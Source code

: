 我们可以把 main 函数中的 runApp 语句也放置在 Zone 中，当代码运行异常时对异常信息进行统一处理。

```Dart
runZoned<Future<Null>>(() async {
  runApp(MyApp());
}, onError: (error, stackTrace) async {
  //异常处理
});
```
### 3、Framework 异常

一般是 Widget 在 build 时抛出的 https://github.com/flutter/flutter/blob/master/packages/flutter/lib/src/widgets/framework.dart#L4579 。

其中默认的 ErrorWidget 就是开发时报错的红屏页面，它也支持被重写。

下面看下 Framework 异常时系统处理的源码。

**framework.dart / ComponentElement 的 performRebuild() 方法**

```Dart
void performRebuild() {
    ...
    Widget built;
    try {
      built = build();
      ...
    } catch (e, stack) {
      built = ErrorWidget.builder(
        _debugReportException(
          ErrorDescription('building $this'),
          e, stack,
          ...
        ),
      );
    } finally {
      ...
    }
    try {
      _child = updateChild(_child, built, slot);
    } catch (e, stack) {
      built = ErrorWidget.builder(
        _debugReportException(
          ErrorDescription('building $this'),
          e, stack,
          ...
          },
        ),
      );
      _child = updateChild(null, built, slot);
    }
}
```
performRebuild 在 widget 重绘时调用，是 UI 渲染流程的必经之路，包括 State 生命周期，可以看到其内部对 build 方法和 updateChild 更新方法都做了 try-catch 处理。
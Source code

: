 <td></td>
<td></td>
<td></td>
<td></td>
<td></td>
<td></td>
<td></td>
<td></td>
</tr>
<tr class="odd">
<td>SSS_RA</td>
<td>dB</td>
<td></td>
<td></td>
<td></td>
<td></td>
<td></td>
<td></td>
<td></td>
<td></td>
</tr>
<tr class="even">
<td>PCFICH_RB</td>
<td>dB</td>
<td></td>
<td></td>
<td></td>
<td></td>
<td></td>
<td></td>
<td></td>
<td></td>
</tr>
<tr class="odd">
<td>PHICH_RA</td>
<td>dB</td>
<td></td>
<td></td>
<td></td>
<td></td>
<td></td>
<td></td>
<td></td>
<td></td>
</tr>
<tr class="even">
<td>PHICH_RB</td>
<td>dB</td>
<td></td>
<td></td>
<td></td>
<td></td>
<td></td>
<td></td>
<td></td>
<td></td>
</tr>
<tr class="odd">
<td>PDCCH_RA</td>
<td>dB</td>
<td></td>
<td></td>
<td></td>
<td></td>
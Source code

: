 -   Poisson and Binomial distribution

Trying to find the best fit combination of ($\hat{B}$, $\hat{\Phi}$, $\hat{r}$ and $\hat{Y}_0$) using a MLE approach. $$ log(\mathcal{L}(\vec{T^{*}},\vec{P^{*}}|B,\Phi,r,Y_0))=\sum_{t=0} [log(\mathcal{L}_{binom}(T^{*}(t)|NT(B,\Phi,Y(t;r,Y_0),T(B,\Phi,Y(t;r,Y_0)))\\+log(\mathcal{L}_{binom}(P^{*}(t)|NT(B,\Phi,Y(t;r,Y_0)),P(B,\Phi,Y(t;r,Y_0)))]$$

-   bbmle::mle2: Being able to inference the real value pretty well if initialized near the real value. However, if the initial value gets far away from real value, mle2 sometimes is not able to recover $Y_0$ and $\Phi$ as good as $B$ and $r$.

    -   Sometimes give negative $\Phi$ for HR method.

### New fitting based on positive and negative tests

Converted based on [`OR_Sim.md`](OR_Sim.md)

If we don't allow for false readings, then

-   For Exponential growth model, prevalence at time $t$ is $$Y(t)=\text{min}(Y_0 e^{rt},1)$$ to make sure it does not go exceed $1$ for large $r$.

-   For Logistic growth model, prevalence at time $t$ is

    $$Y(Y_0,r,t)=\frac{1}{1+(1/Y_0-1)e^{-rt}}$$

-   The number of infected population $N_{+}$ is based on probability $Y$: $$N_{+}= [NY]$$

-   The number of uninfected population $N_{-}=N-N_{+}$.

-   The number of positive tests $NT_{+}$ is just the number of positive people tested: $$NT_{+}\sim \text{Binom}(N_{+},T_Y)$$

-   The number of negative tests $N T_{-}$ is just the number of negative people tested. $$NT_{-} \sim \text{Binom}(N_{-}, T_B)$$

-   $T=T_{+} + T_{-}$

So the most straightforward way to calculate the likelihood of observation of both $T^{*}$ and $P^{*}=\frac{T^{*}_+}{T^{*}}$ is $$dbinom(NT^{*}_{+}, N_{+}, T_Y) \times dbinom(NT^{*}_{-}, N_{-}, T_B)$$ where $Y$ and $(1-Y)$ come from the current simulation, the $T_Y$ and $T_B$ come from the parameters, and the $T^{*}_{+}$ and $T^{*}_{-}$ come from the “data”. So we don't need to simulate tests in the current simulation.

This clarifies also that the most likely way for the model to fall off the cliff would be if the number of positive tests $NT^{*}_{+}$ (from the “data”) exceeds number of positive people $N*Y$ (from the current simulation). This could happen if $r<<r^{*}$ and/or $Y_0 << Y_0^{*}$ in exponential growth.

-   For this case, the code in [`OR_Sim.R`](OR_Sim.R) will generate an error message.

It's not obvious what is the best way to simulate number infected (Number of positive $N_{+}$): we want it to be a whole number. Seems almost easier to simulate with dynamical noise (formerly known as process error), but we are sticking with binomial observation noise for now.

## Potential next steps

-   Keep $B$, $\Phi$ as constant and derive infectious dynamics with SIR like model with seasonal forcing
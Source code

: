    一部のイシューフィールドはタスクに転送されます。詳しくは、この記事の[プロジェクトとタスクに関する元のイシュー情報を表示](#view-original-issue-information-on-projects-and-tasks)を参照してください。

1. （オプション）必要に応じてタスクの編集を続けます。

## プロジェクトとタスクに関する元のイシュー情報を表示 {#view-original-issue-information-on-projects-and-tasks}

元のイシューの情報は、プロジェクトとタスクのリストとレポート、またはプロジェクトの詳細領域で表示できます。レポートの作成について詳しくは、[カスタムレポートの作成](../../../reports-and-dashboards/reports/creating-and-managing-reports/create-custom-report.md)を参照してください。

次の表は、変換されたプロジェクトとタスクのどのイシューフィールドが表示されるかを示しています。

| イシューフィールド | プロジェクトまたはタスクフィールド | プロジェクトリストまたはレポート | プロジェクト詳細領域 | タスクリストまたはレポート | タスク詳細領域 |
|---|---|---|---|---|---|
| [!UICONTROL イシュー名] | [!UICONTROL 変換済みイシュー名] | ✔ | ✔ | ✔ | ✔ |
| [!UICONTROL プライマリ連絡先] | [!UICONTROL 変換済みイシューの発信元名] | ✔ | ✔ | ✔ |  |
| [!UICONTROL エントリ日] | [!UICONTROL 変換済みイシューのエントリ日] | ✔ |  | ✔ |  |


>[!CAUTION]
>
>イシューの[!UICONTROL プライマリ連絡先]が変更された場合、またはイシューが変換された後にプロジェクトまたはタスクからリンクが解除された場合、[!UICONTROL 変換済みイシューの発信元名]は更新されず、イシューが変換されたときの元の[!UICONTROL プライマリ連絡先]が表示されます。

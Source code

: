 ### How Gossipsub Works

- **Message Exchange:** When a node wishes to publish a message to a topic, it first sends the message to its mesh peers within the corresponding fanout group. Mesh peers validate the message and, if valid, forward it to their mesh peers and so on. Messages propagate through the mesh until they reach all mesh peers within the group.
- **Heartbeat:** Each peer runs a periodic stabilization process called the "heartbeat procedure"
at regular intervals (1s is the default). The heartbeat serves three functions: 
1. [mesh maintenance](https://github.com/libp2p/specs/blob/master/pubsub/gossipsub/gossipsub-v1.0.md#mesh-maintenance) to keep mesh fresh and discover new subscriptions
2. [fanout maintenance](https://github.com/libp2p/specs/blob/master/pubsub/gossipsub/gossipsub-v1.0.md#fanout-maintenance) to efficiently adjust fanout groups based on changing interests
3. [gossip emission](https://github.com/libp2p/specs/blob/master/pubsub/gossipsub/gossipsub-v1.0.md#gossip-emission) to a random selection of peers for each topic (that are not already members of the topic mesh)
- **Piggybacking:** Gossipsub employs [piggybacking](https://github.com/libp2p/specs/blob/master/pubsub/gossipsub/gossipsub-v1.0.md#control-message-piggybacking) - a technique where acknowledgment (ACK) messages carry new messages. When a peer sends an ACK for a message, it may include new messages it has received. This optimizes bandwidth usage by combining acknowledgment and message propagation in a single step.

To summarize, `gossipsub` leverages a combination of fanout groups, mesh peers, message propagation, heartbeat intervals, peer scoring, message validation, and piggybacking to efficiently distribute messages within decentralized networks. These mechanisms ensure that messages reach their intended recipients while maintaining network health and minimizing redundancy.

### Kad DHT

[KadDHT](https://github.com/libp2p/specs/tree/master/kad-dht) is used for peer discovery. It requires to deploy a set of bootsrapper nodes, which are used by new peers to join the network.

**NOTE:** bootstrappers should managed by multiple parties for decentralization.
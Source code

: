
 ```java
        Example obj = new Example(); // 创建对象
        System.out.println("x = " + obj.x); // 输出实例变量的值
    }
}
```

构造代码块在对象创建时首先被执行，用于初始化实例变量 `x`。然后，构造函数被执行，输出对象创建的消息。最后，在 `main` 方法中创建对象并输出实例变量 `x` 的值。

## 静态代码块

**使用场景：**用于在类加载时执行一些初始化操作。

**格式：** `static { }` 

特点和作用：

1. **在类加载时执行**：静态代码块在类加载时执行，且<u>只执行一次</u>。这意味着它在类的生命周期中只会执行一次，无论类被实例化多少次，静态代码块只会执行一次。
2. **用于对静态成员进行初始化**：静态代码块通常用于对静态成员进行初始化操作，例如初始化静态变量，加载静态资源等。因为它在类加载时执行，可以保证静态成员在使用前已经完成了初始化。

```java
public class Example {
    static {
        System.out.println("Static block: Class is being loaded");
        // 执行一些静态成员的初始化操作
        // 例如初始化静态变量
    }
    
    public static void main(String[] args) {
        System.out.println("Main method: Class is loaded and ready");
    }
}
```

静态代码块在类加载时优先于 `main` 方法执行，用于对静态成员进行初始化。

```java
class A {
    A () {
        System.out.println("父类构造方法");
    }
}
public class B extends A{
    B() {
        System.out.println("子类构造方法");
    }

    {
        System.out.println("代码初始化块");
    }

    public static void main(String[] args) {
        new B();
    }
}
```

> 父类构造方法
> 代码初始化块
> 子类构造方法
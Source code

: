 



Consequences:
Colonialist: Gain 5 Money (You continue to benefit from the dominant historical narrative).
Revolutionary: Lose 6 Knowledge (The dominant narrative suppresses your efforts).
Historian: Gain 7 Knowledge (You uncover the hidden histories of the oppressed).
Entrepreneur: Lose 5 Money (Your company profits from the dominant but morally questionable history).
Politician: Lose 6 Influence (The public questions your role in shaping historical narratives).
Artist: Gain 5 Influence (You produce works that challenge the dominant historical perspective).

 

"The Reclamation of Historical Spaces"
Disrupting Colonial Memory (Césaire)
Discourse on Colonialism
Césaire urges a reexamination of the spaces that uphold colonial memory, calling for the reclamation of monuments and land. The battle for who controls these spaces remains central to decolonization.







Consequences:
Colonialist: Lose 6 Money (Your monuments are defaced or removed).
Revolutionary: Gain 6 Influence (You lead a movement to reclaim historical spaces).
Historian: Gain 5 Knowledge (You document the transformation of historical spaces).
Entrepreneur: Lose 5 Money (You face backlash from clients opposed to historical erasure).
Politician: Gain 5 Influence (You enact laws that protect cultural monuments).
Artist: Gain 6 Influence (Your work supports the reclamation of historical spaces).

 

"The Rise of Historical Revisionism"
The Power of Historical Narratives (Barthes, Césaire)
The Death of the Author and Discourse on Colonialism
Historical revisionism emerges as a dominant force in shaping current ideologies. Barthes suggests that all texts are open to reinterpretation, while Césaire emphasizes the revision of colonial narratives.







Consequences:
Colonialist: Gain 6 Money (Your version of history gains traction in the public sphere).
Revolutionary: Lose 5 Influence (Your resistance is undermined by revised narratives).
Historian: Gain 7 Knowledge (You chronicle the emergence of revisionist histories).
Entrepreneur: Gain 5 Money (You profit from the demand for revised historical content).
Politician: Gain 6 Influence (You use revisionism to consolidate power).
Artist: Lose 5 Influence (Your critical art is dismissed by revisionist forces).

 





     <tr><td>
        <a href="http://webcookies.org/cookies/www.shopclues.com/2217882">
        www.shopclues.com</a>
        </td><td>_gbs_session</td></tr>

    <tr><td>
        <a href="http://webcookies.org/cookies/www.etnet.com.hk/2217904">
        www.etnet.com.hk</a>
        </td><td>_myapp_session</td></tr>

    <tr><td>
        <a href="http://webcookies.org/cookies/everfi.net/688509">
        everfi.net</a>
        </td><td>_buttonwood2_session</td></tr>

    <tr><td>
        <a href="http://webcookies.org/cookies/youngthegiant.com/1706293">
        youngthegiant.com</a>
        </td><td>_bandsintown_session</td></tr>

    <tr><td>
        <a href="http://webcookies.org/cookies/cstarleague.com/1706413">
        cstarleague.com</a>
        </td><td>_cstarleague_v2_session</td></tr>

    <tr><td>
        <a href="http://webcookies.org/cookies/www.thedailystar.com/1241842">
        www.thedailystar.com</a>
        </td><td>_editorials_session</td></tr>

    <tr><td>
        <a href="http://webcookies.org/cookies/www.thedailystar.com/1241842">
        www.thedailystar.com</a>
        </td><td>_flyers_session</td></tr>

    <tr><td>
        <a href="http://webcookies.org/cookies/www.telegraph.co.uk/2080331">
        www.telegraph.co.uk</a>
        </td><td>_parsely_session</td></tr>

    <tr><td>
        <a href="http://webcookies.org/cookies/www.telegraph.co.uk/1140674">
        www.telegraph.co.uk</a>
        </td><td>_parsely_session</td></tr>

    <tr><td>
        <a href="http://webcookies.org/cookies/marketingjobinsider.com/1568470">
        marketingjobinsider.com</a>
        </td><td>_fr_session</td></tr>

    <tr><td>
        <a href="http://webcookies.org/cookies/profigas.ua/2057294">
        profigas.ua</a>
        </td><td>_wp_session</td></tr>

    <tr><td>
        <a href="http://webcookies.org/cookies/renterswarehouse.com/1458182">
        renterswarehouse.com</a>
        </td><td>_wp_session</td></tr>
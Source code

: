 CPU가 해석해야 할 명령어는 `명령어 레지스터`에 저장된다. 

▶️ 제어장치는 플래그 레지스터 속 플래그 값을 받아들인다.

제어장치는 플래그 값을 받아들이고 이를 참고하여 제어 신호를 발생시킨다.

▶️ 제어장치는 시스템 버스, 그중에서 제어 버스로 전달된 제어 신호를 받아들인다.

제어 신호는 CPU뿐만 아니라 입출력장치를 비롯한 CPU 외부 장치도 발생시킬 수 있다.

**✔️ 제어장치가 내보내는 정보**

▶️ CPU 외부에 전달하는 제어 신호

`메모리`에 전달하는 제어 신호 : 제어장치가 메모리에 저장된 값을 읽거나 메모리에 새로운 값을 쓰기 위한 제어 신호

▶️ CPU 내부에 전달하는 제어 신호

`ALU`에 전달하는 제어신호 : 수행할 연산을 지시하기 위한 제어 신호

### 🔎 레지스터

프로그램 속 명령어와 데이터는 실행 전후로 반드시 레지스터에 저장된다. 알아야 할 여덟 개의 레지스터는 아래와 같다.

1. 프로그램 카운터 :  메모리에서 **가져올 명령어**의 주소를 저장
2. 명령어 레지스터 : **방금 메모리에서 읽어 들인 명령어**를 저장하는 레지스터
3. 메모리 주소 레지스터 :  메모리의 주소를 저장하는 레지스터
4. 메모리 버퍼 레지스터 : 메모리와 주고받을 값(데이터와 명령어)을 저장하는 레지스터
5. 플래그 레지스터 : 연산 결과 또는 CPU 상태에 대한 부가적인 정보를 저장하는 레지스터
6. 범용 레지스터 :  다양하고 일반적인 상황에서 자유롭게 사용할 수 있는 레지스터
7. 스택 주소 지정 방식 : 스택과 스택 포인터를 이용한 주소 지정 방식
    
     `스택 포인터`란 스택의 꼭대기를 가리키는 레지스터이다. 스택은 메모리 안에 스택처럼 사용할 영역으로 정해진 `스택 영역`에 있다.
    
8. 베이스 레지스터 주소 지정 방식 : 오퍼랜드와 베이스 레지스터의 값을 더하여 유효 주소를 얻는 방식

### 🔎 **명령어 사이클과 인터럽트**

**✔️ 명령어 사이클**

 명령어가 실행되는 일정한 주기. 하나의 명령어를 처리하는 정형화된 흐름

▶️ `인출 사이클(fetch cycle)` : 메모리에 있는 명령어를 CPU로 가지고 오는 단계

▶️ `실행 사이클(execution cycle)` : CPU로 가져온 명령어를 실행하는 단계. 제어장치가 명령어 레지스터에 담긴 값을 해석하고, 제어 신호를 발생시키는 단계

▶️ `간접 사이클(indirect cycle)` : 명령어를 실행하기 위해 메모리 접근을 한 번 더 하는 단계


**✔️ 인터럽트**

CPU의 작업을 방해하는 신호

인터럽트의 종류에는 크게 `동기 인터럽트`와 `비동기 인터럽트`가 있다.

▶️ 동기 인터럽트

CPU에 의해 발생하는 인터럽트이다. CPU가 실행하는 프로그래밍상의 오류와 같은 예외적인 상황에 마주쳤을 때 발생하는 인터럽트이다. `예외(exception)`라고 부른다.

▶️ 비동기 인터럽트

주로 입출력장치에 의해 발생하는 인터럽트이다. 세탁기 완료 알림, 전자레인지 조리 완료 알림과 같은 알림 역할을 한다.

- **Task instructions**: Your reply should be nothing but the lines from the one containing "CPU가 해석해야 할" through the last line above, copied exactly; please include both ends.

- **Task solution**:
: CPU가 해석해야 할 명령어는 `명령어 레지스터`에 저장된다. 

▶️ 제어장치는 플래그 레지스터 속 플래그 값을 받아들인다.

제어장치는 플래그 값을 받아들이고 이를 참고하여 제어 신호를 발생시킨다.

▶️ 제어장치는 시스템 버스, 그중에서 제어 버스로 전달된 제어 신호를 받아들인다.

제어 신호는 CPU뿐만 아니라 입출력장치를 비롯한 CPU 외부 장치도 발생시킬 수 있다.

**✔️ 제어장치가 내보내는 정보**

▶️ CPU 외부에 전달하는 제어 신호

`메모리`에 전달하는 제어 신호 : 제어장치가 메모리에 저장된 값을 읽거나 메모리에 새로운 값을 쓰기 위한 제어 신호

▶️ CPU 내부에 전달하는 제어 신호

`ALU`에 전달하는 제어신호 : 수행할 연산을 지시하기 위한 제어 신호

### 🔎 레지스터

프로그램 속 명령어와 데이터는 실행 전후로 반드시 레지스터에 저장된다. 알아야 할 여덟 개의 레지스터는 아래와 같다.

1. 프로그램 카운터 :  메모리에서 **가져올 명령어**의 주소를 저장
2. 명령어 레지스터 : **방금 메모리에서 읽어 들인 명령어**를 저장하는 레지스터
3. 메모리 주소 레지스터 :  메모리의 주소를 저장하는 레지스터
4. 메모리 버퍼 레지스터 : 메모리와 주고받을 값(데이터와 명령어)을 저장하는 레지스터
5. 플래그 레지스터 : 연산 결과 또는 CPU 상태에 대한 부가적인 정보를 저장하는 레지스터
6. 범용 레지스터 :  다양하고 일반적인 상황에서 자유롭게 사용할 수 있는 레지스터
7. 스택 주소 지정 방식 : 스택과 스택 포인터를 이용한 주소 지정 방식
    
     `스택 포인터`란 스택의 꼭대기를 가리키는 레지스터이다. 스택은 메모리 안에 스택처럼 사용할 영역으로 정해진 `스택 영역`에 있다.
    
8. 베이스 레지스터 주소 지정 방식 : 오퍼랜드와 베이스 레지스터의 값을 더하여 유효 주소를 얻는 방식

### 🔎 **명령어 사이클과 인터럽트**

**✔️ 명령어 사이클**

 명령어가 실행되는 일정한 주기. 하나의 명령어를 처리하는 정형화된 흐름

▶️ `인출 사이클(fetch cycle)` : 메모리에 있는 명령어를 CPU로 가지고 오는 단계

▶️ `실행 사이클(execution cycle)` : CPU로 가져온 명령어를 실행하는 단계. 제어장치가 명령어 레지스터에 담긴 값을 해석하고, 제어 신호를 발생시키는 단계

▶️ `간접 사이클(indirect cycle)` : 명령어를 실행하기 위해 메모리 접근을 한 번 더 하는 단계


**✔️ 인터럽트**

CPU의 작업을 방해하는 신호

인터럽트의 종류에는 크게 `동기 인터럽트`와 `비동기 인터럽트`가 있다.

▶️ 동기 인터럽트

CPU에 의해 발생하는 인터럽트이다. CPU가 실행하는 프로그래밍상의 오류와 같은 예외적인 상황에 마주쳤을 때 발생하는 인터럽트이다. `예외(exception)`라고 부른다.

▶️ 비동기 인터럽트

주로 입출력장치에 의해 발생하는 인터럽트이다. 세탁기 완료 알림, 전자레인지 조리 완료 알림과 같은 알림 역할을 한다.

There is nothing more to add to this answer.